Assignment: Pictures appear among the records below and must be omitted. Repeat exactly the lines from the line with "- Slide pieces" to the line with "1 до 3-х.<br>", both included.

Exercise material:
────────────────
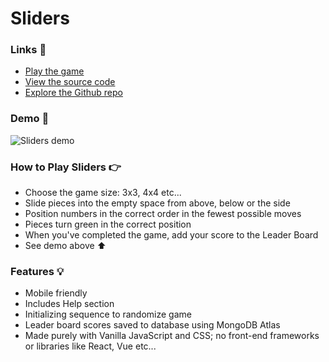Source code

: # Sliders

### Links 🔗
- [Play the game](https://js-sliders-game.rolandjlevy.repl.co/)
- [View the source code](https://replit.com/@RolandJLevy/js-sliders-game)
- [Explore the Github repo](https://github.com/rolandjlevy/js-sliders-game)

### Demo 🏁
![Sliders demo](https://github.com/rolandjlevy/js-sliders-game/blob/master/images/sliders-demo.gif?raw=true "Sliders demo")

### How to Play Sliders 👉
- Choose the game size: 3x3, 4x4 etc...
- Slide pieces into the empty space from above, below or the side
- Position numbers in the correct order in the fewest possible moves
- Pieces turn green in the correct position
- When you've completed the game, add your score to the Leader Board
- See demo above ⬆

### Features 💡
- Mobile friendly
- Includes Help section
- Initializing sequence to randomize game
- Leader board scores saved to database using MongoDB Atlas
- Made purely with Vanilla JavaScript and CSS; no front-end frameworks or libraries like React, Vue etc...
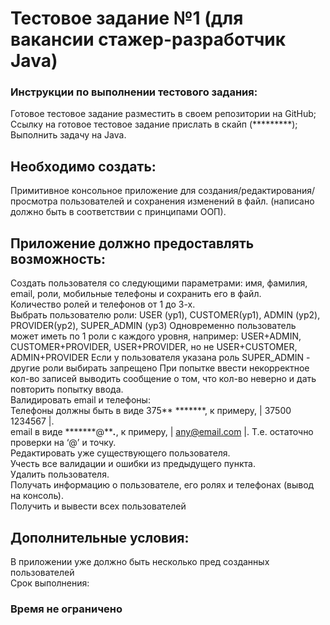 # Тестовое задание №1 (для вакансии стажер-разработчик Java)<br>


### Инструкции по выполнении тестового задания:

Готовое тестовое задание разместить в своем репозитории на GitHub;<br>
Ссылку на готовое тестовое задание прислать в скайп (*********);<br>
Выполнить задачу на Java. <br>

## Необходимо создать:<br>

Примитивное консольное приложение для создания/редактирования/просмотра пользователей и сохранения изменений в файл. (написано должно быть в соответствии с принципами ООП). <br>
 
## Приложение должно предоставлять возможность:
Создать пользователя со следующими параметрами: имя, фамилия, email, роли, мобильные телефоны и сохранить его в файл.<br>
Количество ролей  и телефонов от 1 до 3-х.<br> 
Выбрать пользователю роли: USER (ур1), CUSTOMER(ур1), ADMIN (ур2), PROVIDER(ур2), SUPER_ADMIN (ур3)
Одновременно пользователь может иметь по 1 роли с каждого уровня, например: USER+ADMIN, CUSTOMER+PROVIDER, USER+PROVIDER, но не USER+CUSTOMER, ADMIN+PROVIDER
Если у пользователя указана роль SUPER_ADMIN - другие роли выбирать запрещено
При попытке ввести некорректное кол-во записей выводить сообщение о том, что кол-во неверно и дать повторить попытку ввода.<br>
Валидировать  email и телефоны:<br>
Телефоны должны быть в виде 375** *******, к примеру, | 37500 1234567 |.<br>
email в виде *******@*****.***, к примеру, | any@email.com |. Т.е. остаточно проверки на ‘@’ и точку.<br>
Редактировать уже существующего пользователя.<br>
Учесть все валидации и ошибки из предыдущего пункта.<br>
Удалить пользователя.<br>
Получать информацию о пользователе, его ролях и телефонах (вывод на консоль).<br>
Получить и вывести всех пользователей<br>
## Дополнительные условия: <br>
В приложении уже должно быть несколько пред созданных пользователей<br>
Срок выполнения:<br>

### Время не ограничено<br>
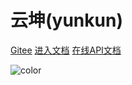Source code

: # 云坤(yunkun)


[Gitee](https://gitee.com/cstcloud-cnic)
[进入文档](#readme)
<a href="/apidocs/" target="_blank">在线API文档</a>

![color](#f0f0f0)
────────────────
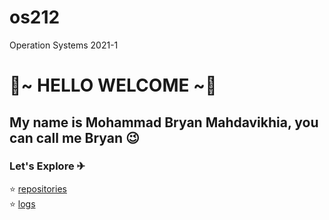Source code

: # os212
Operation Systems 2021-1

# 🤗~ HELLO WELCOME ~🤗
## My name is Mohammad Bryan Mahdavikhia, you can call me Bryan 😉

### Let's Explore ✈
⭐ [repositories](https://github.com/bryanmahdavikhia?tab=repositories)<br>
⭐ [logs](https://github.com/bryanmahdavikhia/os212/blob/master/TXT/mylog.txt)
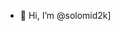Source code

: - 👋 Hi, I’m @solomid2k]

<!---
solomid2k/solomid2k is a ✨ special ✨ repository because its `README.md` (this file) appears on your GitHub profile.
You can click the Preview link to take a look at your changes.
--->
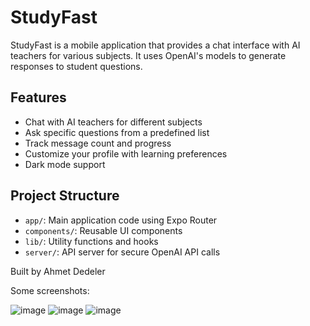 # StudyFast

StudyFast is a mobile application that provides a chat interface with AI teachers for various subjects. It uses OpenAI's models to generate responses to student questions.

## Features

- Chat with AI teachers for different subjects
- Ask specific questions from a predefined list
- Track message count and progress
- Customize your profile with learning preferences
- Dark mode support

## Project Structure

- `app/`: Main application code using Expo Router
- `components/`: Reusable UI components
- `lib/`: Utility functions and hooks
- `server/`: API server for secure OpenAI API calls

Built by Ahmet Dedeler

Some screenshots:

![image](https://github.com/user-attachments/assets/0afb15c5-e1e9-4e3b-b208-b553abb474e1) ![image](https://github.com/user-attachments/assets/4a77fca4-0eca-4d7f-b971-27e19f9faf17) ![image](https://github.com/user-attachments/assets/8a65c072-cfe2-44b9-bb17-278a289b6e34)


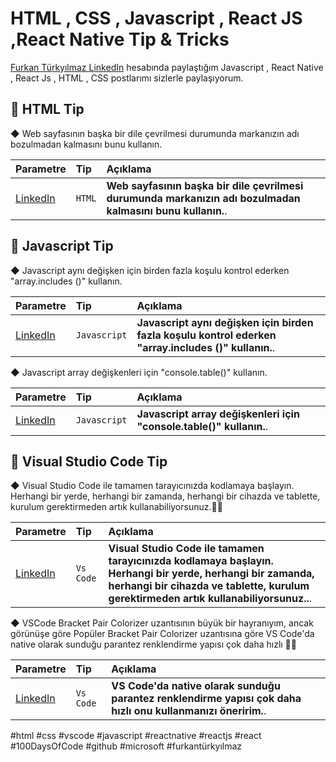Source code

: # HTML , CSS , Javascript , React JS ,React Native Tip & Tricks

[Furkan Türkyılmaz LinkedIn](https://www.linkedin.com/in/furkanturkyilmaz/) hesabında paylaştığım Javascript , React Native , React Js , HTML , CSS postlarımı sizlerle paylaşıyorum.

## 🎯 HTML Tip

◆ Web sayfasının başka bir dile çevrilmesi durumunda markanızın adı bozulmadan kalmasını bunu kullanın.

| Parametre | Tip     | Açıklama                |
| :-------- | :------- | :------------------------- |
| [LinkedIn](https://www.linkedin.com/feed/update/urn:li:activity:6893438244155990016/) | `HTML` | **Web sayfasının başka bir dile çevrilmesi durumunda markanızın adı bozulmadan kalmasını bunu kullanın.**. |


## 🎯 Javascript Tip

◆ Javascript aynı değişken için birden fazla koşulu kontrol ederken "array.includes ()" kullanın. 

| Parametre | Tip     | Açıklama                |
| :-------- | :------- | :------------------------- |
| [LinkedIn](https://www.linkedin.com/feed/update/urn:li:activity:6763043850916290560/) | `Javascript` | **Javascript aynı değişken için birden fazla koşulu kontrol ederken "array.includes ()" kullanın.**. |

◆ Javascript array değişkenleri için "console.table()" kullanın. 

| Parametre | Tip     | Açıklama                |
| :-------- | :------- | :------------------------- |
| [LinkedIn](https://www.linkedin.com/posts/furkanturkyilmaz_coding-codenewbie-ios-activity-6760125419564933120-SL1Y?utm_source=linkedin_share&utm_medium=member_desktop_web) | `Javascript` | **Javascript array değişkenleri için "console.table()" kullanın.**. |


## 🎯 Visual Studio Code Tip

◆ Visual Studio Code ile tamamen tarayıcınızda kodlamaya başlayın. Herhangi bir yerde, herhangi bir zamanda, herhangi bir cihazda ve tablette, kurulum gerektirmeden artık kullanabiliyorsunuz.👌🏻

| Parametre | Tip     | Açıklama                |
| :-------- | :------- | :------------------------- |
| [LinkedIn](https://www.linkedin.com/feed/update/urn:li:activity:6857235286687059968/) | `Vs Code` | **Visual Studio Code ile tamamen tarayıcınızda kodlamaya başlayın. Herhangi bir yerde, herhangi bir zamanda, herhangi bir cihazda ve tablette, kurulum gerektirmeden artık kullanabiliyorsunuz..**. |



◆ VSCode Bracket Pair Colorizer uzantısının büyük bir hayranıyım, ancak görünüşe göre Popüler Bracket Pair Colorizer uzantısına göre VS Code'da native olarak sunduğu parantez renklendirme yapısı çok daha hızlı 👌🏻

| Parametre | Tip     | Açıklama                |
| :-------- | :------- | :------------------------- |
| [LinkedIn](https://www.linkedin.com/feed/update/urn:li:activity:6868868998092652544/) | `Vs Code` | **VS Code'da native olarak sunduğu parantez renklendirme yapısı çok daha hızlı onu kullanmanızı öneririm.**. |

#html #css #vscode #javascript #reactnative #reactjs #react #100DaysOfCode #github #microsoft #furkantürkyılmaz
────────────────
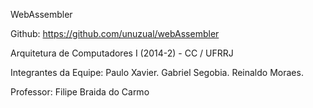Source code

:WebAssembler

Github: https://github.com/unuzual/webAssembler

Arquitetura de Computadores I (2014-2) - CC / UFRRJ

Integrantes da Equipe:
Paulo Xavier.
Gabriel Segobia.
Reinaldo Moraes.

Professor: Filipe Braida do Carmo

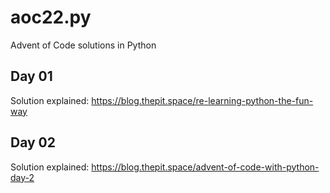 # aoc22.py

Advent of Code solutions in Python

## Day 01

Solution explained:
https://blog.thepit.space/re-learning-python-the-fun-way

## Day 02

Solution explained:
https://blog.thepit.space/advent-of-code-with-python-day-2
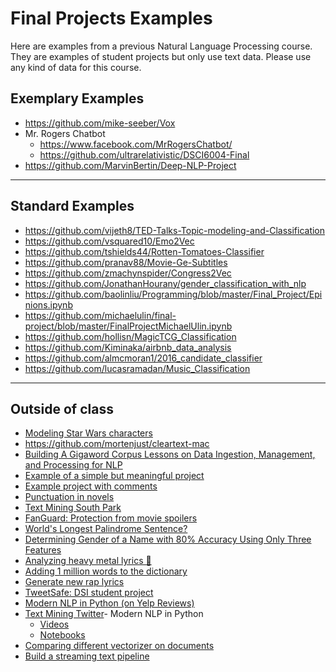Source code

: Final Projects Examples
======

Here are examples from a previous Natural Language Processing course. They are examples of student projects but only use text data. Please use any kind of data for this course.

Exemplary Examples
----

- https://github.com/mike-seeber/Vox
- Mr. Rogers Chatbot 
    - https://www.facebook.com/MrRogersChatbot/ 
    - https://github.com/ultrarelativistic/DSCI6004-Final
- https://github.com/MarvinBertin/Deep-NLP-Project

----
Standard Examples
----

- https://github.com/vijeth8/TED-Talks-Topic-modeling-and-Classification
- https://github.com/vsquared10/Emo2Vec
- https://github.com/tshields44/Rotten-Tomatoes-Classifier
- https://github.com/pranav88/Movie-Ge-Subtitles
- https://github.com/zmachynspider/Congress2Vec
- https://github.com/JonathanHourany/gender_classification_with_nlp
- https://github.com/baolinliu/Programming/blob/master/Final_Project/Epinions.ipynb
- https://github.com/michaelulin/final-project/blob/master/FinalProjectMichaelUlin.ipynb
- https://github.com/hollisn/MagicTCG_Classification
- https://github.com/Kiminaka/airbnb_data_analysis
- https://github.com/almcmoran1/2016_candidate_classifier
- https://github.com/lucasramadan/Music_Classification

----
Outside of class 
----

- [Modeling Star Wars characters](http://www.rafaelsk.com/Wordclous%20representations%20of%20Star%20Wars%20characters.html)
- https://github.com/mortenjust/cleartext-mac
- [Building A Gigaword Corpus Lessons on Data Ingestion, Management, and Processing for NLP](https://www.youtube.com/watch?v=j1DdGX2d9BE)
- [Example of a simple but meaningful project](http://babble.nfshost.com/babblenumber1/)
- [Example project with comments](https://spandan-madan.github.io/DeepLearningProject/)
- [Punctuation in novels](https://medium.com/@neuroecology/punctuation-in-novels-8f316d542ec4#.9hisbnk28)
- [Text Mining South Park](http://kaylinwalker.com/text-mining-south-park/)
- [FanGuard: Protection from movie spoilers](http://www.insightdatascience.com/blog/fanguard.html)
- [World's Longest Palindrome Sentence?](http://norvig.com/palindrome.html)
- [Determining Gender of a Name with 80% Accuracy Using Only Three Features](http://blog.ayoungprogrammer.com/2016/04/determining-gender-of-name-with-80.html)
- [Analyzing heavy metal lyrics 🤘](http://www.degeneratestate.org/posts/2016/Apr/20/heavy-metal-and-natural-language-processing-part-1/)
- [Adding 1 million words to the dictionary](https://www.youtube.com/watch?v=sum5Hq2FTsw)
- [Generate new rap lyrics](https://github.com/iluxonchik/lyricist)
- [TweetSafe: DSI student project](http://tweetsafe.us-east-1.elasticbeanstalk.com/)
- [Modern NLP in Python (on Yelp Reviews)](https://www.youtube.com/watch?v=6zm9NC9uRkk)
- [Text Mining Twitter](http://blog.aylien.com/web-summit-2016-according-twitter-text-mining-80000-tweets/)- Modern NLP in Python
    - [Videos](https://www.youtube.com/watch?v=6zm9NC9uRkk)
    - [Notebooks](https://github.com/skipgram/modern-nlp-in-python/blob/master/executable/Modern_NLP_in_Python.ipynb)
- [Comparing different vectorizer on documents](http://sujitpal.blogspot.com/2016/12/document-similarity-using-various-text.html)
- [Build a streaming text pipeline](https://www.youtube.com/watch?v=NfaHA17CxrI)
────────────────
Output for this task:
- Slide pieces into the empty space from above, below or the side
- Position numbers in the correct order in the fewest possible moves
- Pieces turn green in the correct position
- When you've completed the game, add your score to the Leader Board
- See demo above ⬆

### Features 💡
- Mobile friendly
- Includes Help section
- Initializing sequence to randomize game
- Leader board scores saved to database using MongoDB Atlas
- Made purely with Vanilla JavaScript and CSS; no front-end frameworks or libraries like React, Vue etc...
 # Тестовое задание №1 (для вакансии стажер-разработчик Java)<br>


### Инструкции по выполнении тестового задания:

Готовое тестовое задание разместить в своем репозитории на GitHub;<br>
Ссылку на готовое тестовое задание прислать в скайп (*********);<br>
Выполнить задачу на Java. <br>

## Необходимо создать:<br>

Примитивное консольное приложение для создания/редактирования/просмотра пользователей и сохранения изменений в файл. (написано должно быть в соответствии с принципами ООП). <br>
 
## Приложение должно предоставлять возможность:
Создать пользователя со следующими параметрами: имя, фамилия, email, роли, мобильные телефоны и сохранить его в файл.<br>
Количество ролей  и телефонов от 1 до 3-х.<br> 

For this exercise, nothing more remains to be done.